**TASK INSTRUCTIONS:**
Each line of the records below that contains "export" needs to be copied.

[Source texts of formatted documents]
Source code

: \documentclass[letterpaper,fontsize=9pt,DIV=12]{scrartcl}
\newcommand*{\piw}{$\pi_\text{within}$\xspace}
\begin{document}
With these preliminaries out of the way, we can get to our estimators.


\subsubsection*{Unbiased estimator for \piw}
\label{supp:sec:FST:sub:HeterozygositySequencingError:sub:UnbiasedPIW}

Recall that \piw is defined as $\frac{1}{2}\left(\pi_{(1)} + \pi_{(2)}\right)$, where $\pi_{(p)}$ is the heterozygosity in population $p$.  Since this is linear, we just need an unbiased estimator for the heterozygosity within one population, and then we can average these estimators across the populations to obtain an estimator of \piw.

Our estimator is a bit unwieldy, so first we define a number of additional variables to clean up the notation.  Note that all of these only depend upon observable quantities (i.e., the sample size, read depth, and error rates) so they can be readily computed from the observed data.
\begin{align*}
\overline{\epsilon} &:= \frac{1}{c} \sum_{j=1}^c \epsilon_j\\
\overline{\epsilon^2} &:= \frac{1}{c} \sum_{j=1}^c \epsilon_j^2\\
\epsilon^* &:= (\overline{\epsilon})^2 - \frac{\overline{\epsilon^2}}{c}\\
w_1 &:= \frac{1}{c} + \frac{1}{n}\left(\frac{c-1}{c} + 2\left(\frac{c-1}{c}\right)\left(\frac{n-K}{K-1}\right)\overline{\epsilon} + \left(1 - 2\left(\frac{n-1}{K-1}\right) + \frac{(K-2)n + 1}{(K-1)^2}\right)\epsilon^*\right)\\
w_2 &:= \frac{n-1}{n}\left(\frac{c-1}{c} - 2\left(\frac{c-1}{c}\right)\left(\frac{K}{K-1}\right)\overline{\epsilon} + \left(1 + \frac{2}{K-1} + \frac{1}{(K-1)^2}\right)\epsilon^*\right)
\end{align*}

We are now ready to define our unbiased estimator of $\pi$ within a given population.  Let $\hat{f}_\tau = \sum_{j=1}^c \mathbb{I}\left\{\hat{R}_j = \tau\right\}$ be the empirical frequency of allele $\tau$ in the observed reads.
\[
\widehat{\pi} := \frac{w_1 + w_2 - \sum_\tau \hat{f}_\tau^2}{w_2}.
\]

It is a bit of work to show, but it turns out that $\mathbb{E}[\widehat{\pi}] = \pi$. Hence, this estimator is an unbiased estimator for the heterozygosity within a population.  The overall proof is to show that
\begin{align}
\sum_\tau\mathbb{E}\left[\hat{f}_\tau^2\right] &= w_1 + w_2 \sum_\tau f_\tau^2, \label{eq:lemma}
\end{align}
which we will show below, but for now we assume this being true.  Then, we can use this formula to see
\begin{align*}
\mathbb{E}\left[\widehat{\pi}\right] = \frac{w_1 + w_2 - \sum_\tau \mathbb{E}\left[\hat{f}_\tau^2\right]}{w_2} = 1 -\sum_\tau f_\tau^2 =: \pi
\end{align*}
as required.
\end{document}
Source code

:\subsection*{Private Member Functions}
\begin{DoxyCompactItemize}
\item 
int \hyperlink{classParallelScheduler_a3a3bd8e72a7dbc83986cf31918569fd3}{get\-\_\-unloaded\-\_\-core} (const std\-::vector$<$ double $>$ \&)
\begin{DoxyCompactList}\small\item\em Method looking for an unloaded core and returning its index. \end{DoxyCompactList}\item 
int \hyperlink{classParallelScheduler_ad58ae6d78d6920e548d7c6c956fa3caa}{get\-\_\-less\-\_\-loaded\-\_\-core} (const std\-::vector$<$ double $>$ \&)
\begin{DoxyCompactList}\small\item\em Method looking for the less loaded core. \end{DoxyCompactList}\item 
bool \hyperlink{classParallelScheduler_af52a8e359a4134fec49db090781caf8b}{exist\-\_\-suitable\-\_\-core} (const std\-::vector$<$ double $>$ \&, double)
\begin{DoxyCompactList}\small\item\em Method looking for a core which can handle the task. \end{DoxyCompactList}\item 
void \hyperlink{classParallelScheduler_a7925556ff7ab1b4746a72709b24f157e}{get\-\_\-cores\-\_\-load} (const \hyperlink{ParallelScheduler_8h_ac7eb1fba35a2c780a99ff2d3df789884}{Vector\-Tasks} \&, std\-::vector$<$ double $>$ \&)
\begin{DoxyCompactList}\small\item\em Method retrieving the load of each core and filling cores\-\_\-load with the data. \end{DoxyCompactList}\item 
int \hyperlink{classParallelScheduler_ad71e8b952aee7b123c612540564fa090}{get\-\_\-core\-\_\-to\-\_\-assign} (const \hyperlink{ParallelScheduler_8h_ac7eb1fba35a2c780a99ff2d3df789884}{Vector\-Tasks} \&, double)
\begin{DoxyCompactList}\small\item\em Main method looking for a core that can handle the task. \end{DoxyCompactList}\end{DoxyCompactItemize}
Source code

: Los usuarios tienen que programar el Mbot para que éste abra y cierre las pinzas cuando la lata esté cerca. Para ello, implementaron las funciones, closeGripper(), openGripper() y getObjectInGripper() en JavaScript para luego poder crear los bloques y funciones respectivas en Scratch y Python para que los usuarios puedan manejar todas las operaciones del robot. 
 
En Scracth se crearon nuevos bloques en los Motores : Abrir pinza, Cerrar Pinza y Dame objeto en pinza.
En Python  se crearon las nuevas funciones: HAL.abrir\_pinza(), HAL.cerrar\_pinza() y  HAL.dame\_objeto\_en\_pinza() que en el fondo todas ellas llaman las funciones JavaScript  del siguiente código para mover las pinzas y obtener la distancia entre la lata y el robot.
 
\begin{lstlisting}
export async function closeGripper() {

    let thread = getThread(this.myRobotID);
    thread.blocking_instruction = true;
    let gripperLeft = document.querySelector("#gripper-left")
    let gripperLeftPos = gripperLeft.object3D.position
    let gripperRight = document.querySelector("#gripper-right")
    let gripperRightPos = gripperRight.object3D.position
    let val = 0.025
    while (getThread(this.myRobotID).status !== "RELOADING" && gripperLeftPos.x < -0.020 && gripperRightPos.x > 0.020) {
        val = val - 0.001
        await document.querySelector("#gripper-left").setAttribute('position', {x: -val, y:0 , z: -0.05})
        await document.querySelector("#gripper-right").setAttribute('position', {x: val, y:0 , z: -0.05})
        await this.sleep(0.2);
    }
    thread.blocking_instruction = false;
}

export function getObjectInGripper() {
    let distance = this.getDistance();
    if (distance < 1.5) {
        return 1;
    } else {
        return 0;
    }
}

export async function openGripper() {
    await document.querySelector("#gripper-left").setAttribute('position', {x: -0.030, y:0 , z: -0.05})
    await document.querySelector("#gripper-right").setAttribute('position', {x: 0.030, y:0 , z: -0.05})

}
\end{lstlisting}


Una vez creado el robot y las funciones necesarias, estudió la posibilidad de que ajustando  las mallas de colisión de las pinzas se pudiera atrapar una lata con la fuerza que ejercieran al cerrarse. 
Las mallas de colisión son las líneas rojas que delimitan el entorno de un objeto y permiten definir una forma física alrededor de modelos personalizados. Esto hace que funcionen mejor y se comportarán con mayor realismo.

**SOLUTION TO THE PROBLEM:**
export async function closeGripper() {
export function getObjectInGripper() {
export async function openGripper() {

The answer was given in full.